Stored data
┏━━

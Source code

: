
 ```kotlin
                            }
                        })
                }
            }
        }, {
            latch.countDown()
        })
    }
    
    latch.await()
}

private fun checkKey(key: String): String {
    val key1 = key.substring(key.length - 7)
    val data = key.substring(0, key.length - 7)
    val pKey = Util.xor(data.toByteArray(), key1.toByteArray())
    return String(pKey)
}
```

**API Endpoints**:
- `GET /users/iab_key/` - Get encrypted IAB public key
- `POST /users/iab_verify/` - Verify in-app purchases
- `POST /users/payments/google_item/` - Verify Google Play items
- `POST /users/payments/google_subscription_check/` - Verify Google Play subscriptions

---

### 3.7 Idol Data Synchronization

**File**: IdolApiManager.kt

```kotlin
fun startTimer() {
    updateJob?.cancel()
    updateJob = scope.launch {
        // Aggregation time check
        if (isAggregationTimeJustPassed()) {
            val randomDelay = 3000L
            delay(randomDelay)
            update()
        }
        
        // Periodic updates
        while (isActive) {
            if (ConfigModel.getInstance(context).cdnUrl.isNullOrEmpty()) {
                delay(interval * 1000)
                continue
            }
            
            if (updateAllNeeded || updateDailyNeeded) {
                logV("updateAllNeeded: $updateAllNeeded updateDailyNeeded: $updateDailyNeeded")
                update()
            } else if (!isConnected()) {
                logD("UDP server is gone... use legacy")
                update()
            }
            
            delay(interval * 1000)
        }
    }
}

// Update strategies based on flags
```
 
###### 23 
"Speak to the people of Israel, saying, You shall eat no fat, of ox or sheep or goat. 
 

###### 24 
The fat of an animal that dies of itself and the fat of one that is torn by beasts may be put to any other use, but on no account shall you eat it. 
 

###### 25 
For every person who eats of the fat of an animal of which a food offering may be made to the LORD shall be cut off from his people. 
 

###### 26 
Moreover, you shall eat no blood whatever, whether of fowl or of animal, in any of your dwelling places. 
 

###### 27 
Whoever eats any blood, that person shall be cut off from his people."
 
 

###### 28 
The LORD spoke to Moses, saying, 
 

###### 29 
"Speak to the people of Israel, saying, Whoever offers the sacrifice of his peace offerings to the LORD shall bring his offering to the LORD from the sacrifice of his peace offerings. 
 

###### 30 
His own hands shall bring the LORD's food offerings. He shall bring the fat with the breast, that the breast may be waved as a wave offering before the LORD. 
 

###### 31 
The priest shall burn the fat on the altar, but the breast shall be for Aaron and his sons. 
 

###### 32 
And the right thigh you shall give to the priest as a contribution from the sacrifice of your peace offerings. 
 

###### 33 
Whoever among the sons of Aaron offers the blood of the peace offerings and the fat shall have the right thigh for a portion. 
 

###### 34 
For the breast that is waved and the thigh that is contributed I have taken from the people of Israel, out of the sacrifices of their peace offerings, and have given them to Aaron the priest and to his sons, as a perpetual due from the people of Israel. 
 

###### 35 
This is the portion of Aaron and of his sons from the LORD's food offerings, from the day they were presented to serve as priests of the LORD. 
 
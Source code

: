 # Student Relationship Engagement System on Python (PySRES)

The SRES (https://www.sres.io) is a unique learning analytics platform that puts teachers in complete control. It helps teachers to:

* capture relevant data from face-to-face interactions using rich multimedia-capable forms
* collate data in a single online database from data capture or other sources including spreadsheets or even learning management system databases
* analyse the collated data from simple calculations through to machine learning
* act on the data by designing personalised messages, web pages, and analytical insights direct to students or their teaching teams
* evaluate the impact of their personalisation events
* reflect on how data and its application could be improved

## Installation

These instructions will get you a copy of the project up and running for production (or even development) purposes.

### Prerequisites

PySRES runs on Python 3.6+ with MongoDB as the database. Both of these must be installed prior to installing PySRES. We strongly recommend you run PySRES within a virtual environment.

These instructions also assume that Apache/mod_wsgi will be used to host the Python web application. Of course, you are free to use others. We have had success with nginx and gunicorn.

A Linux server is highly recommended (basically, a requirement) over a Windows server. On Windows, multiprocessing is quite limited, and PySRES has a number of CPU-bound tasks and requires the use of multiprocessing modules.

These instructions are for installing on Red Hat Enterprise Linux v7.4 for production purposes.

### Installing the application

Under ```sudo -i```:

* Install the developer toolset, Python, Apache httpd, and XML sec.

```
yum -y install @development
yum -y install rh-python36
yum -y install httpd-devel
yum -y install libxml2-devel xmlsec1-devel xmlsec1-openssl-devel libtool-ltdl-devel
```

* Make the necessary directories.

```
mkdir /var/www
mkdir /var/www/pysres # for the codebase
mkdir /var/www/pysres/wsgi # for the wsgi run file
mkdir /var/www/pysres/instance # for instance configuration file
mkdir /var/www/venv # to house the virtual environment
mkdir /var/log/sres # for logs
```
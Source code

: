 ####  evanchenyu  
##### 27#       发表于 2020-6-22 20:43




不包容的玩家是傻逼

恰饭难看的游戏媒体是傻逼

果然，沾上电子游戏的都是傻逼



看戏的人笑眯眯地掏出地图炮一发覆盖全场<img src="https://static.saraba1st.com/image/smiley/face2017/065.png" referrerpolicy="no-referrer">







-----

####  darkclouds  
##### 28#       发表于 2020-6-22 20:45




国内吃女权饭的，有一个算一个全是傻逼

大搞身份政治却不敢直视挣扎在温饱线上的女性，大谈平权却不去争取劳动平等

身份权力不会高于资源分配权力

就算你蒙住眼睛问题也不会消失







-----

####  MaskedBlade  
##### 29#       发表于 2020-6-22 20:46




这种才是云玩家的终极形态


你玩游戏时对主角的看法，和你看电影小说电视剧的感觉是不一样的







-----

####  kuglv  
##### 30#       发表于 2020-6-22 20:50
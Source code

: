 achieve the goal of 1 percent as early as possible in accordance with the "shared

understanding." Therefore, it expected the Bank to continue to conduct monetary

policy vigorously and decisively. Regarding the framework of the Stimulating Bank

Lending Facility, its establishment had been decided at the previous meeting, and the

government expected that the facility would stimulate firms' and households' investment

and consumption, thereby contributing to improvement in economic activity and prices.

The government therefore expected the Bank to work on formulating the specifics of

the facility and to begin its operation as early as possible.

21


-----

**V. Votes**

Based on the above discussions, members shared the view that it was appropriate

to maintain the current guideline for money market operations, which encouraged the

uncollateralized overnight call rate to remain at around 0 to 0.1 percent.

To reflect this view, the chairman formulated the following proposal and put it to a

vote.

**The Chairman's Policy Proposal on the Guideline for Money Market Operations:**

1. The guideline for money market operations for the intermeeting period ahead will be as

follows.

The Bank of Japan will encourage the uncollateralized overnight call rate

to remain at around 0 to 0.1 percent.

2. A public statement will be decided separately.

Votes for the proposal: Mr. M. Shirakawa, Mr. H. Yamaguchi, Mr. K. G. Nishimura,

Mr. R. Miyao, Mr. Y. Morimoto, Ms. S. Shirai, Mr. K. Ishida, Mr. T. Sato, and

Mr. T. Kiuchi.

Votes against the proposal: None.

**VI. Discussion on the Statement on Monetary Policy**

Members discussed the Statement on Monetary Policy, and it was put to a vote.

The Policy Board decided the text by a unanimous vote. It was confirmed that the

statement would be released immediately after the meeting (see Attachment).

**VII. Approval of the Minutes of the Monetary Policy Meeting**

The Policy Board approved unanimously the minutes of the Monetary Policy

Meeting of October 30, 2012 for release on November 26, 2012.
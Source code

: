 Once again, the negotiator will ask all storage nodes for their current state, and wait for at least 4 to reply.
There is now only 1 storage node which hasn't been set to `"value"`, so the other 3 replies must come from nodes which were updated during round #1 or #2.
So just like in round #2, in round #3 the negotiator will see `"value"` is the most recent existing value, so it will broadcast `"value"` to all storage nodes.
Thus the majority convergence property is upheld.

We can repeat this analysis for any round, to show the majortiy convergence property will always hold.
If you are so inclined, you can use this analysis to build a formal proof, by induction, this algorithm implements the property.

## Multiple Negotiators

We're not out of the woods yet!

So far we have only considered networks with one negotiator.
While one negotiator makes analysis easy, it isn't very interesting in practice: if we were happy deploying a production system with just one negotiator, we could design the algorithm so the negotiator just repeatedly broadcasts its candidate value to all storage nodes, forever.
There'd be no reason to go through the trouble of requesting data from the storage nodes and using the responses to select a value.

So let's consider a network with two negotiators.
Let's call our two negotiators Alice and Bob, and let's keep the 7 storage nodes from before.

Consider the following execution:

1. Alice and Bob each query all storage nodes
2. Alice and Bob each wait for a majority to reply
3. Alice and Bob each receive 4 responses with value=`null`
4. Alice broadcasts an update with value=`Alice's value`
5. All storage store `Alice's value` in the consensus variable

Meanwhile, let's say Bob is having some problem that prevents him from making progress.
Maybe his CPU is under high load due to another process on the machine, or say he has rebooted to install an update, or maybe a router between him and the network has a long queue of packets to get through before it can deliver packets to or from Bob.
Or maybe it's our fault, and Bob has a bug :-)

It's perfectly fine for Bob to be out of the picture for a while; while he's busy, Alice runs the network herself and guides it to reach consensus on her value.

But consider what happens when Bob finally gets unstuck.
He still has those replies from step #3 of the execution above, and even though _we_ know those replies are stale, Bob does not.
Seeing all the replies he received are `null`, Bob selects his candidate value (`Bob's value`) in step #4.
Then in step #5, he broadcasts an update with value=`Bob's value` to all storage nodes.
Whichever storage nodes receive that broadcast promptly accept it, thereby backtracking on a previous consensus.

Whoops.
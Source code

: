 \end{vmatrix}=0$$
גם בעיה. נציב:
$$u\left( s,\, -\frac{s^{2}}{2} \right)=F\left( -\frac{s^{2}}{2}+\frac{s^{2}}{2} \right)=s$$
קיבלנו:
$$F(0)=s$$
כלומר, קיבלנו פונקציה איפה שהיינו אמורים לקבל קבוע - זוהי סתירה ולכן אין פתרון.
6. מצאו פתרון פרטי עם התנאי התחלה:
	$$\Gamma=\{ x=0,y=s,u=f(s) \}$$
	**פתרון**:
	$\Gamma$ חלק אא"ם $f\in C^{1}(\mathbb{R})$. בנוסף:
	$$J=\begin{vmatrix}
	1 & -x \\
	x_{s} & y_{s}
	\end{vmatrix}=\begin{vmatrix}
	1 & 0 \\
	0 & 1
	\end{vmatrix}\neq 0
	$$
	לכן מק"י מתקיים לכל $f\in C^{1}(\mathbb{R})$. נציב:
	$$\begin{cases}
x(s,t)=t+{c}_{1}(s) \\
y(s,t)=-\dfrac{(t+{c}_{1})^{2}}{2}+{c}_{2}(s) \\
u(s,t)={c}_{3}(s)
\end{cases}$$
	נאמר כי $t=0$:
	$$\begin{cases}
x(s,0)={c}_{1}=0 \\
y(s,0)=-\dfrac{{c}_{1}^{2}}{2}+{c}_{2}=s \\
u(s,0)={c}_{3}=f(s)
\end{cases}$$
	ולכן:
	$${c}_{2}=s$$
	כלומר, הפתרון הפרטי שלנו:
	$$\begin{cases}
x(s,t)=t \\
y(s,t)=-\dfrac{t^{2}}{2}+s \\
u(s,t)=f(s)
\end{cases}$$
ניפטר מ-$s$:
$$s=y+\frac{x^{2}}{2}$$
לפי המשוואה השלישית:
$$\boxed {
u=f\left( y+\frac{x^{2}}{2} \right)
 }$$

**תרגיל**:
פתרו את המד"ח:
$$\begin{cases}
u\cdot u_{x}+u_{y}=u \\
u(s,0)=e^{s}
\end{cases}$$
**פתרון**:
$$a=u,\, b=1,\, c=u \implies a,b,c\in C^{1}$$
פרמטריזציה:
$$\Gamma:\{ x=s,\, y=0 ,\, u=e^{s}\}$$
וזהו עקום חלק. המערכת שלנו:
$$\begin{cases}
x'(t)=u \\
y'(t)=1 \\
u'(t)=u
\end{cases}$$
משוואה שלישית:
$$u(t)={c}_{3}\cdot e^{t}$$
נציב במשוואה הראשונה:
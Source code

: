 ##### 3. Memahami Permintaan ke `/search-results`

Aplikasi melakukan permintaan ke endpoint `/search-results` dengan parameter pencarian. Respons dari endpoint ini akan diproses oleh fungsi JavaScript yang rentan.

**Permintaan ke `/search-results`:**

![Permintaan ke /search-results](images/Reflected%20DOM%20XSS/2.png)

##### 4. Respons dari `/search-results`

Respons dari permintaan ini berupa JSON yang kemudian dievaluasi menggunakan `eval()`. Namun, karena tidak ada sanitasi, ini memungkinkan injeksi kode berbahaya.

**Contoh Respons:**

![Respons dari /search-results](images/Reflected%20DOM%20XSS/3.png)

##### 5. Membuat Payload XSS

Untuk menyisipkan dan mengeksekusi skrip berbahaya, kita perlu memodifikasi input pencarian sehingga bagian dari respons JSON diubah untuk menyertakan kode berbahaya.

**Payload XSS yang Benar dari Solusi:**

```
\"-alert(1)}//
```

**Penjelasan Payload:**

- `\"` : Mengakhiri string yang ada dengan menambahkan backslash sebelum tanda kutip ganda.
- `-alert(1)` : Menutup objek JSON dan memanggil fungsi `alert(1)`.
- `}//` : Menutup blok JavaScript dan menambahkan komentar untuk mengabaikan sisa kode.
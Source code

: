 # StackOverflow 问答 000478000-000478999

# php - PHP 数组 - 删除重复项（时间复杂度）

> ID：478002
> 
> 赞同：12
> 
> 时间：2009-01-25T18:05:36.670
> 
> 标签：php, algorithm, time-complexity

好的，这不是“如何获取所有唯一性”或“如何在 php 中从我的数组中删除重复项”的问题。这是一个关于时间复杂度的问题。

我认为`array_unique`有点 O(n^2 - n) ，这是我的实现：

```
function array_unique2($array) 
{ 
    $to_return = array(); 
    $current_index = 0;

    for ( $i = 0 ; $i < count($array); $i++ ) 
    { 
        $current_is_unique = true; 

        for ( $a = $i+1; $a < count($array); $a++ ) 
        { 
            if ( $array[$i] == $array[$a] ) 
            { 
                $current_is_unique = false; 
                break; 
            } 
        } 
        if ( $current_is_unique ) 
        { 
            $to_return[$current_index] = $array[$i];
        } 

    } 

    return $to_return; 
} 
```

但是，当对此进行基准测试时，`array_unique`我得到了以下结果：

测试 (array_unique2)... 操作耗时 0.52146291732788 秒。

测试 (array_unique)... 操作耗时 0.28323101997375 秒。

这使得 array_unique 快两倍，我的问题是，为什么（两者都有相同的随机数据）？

┗━━

Work task: Search the records above for the word "purposes", then say how many lines contain it. Give the number alone.

Exercise output: 2